Although Tesla is currently the most valuable automaker on the planet, it isn't doing everything right. Its flagship factory has always been an anomaly, for example. Located in Fremont, CA, the plant has been an economic boon for the San Francisco Bay area, but for the US auto industry, it's borderline off the grid.

So last week's news that CEO Elon Musk is moving to Texas, where Tesla is preparing to build a new factory, wasn't exactly shocking. Musk has been bickering with both the state of California and Alameda County, where Fremont is located, for a while now. His complaints about COVID-19 restrictions were just the latest installment.

Tesla picked up the Fremont plant in 2010, paying just over $40 million for a factory that had been jointly operating by General Motors and Toyota (it was called "New United Motor Manufacturing, Inc." or NUMMI, and before that, it was known as Fremont Assembly).

The liability for Tesla in California is location

NUMMI is a large plant and has served an expanding Tesla's needs quite well as the company has expanded. But 2020 production is expected to max-out the plant's capacity. So Tesla is bulking up: It brought a factory online in China in 2019, and has new plants slated for Germany and Texas.

The old NUMMI factory's liability is its location, and there's a reason it's the only assembly plant left in California. The legacy US auto industry is concentrated in the Upper Midwest, and all newer factories had been built in the South, where labor laws don't favor unions and where an extensive supply chain has developed over four decades.

Nobody in their right industrial mind would put a new car plant in California, so Tesla was an outlier. And now the company has somewhat corrected the imbalance with its Texas ambitions. That plant, Musk has said, will serve the eastern half of the US, but more importantly, it will be where the forthcoming Cybertruck is going to be built, right in the heart of pickup-truck-making country (both GM and Toyota have plants in the state).

As a former California resident and occasional Fremont visitor, I was personally delighted that Tesla had taken over NUMMI and was keeping the Golden State in the carmaking game. The whole arrangement, starting with Musk's Silicon Valley provenance and extending to Tesla's role in popularizing the electric car in a state that's most definitely receptive to such forms of transportation, was quite satisfying.

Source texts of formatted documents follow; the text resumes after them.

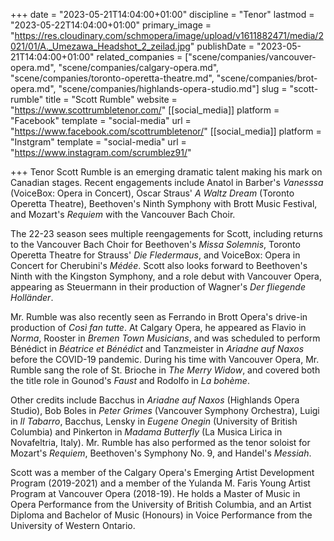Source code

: +++
date = "2023-05-21T14:04:00+01:00"
discipline = "Tenor"
lastmod = "2023-05-22T14:04:00+01:00"
primary_image = "https://res.cloudinary.com/schmopera/image/upload/v1611882471/media/2021/01/A._Umezawa_Headshot_2_zeilad.jpg"
publishDate = "2023-05-21T14:04:00+01:00"
related_companies = ["scene/companies/vancouver-opera.md", "scene/companies/calgary-opera.md", "scene/companies/toronto-operetta-theatre.md", "scene/companies/brot-opera.md", "scene/companies/highlands-opera-studio.md"]
slug = "scott-rumble"
title = "Scott Rumble"
website = "https://www.scottrumbletenor.com/"
[[social_media]]
platform = "Facebook"
template = "social-media"
url = "https://www.facebook.com/scottrumbletenor/"
[[social_media]]
platform = "Instgram"
template = "social-media"
url = "https://www.instagram.com/scrumblez91/"

+++
Tenor Scott Rumble is an emerging dramatic talent making his mark on Canadian stages. Recent engagements include Anatol in Barber's _Vanesssa_ (VoiceBox: Opera in Concert), Oscar Straus' _A Waltz Dream_ (Toronto Operetta Theatre), Beethoven's Ninth Symphony with Brott Music Festival, and Mozart's _Requiem_ with the Vancouver Bach Choir. 

The 22-23 season sees multiple reengagements for Scott, including returns to the Vancouver Bach Choir for Beethoven's _Missa Solemnis_, Toronto Operetta Theatre for Strauss' _Die Fledermaus_, and VoiceBox: Opera in Concert for Cherubini's _Médée_. Scott also looks forward to Beethoven's Ninth with the Kingston Symphony, and a role debut with Vancouver Opera, appearing as Steuermann in their production of Wagner's _Der fliegende Holländer_. 

Mr. Rumble was also recently seen as Ferrando in Brott Opera's drive-in production of _Così fan tutte_. At Calgary Opera, he appeared as Flavio in _Norma_, Rooster in _Bremen Town Musicians_, and was scheduled to perform Bénédict in _Béatrice et Bénédict_ and Tanzmeister in _Ariadne auf Naxos_ before the COVID-19 pandemic. During his time with Vancouver Opera, Mr. Rumble sang the role of St. Brioche in _The Merry Widow_, and covered both the title role in Gounod's _Faust_ and Rodolfo in _La bohème_.

Other credits include Bacchus in _Ariadne auf Naxos_ (Highlands Opera Studio), Bob Boles in _Peter Grimes_ (Vancouver Symphony Orchestra), Luigi in _Il Tabarro_, Bacchus, Lensky in _Eugene Onegin_ (University of British Columbia) and Pinkerton in _Madama Butterfly_ (La Musica Lirica in Novafeltria, Italy). Mr. Rumble has also performed as the tenor soloist for Mozart's _Requiem_, Beethoven's Symphony No. 9, and Handel's _Messiah_.  

Scott was a member of the Calgary Opera's Emerging Artist Development Program (2019-2021) and a member of the Yulanda M. Faris Young Artist Program at Vancouver Opera (2018-19). He holds a Master of Music in Opera Performance from the University of British Columbia, and an Artist Diploma and Bachelor of Music (Honours) in Voice Performance from the University of Western Ontario.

However, one has to be objective about California's desirability for auto manufacturing. Any serious carmaker should choose to be east of the Rockies and ideally south of the Mason-Dixon line.

By choosing Texas for its second US assembly plant, Tesla has finally started acting strategically like the dominant automaker it intends to be. 

When it comes to automaking, Texas is bigger and brighter

Musk's personal flip-off to California is largely symbolic. He has good reason to spend more time Gulfstreaming to Texas because that's where SpaceX's mission-to-Mars launch program is located. Texas has been a space state since the 1960s, so nothing crazy there. 

You'd also assume that Musk would take an interest in supervising, as much as he's able, Tesla's first "clean sheet" US factory — a corrective to everything that's wrong, from a production standpoint, with Fremont. Musk wants Tesla to go down in history for reinventing manufacturing, and the Austin-area plant should be the first chapter.

That's the fun stuff. On the business side, Texas is a more overtly business-friendly to manufacturing than California. It's unlikely that Tesla will encounter a lot of delays in getting the factory built, in terms of environmental reviews or government regulatory hurdles. And unlike what Tesla is dealing with in Germany, where the powerful labor unions are a significant partner in the auto industry, the Texas workforce is going to be non-union.

There are plenty of reasons to start a business in California, despite what some of the grouchier Silicon Valley types have been saying of late. But ultimately, there aren't that many compelling reasons to establish a car factory there.

As for Musk actually living in Texas ... well, he's been selling off all his residences in California, and these days, he seems to spend much of his time jetting between the Bay Area, Los Angeles, Nevada (where Tesla's battery factory is located), China, Europe — you get the idea. Citizen of the world and all that. The guy lives at cruising altitude.

That said, if he really does set up a house in the Lone Star State, there would be one aspect of the move that's about more than business. California, with its emphasis on innovation, technology, and the green-economy future, was ideal for Tesla's first few decades.

But Tesla has gotten big. And it's future is bright. So as far as Musk's swagger goes, his stars at night should be aligning deep in the heart of Texas.